== Segment start ==
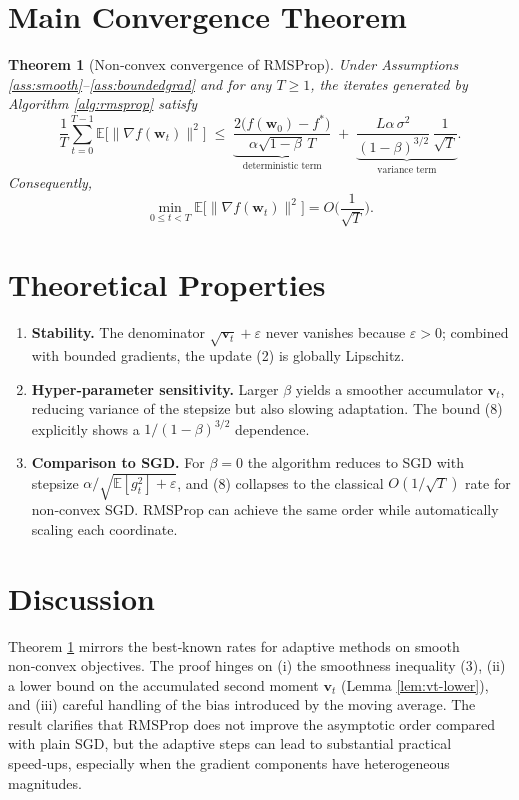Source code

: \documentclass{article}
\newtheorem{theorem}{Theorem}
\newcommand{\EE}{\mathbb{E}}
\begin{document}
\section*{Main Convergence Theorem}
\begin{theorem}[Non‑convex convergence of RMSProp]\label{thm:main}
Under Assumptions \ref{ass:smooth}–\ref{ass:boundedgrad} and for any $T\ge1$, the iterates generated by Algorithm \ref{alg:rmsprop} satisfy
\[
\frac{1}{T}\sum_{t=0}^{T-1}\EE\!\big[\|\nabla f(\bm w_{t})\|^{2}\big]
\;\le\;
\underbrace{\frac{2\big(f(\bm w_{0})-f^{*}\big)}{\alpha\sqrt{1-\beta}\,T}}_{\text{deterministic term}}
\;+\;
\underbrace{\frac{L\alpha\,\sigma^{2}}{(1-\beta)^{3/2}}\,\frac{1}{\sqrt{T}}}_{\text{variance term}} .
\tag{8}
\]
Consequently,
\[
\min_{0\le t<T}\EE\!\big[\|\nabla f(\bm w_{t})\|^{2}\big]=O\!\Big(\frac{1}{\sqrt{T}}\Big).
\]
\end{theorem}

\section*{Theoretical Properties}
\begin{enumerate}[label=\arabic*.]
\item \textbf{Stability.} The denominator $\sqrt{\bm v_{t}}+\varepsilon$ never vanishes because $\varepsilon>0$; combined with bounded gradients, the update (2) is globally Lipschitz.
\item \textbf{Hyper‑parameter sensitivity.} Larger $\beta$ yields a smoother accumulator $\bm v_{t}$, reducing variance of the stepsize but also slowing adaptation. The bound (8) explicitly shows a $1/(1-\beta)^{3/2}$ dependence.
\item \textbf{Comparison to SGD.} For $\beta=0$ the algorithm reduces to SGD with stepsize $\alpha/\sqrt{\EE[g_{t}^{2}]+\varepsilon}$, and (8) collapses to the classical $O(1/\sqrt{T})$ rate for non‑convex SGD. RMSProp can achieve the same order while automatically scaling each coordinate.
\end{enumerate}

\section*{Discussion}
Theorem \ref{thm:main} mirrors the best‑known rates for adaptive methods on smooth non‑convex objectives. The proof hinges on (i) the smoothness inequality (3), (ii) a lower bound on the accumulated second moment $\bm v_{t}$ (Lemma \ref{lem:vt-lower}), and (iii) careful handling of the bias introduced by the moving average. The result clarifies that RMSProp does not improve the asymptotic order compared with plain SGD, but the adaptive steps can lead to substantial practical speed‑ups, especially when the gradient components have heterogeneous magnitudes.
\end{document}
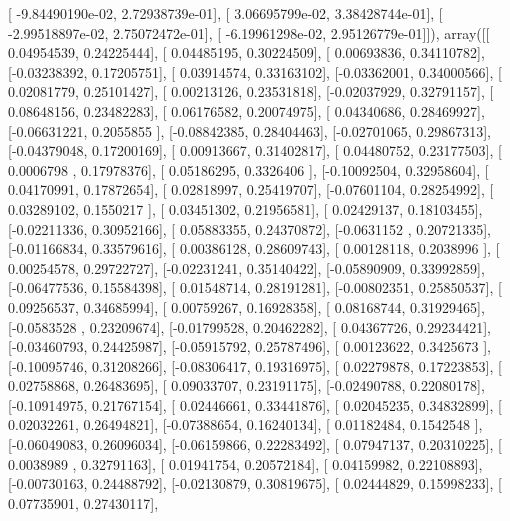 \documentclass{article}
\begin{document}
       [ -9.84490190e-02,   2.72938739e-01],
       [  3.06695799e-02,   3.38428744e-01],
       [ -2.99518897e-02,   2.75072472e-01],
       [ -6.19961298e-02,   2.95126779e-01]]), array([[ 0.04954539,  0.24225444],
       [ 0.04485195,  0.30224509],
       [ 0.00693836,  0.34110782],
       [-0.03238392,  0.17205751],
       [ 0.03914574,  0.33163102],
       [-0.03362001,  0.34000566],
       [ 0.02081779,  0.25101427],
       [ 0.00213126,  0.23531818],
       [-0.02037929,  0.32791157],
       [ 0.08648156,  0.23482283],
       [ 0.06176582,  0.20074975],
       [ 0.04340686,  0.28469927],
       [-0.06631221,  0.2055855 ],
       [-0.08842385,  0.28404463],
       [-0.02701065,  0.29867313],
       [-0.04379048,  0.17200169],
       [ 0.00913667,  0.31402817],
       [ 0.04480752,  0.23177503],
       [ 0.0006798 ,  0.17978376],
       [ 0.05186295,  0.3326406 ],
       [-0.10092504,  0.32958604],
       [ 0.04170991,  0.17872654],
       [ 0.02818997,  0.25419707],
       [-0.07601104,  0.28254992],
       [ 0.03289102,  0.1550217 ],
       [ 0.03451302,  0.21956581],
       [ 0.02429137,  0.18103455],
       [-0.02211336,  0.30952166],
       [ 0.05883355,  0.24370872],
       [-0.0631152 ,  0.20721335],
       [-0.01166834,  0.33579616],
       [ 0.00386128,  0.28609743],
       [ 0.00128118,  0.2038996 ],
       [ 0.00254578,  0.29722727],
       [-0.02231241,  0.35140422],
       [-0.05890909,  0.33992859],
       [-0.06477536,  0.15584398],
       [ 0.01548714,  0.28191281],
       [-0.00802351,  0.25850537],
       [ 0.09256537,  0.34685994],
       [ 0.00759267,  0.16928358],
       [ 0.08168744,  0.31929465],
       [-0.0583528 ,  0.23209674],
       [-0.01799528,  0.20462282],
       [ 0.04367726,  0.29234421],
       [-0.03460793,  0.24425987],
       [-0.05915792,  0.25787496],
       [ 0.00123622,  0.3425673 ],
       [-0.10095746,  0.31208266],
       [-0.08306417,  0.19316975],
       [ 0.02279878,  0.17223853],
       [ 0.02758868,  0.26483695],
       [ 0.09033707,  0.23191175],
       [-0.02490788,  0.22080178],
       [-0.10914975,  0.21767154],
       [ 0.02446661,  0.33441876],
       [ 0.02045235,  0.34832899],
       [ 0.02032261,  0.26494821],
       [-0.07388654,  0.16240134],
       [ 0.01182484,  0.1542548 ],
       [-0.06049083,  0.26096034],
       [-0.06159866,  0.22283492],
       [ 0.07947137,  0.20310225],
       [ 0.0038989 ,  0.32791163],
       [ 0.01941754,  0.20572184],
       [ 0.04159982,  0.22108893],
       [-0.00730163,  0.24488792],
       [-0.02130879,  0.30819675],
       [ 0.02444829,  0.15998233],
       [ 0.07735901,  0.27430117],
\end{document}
== Segment end ==
* How to complete this task: This task calls for each line of the material that contains "enumerate".

* Output for this task:
\begin{enumerate}[label=\arabic*.]
\end{enumerate}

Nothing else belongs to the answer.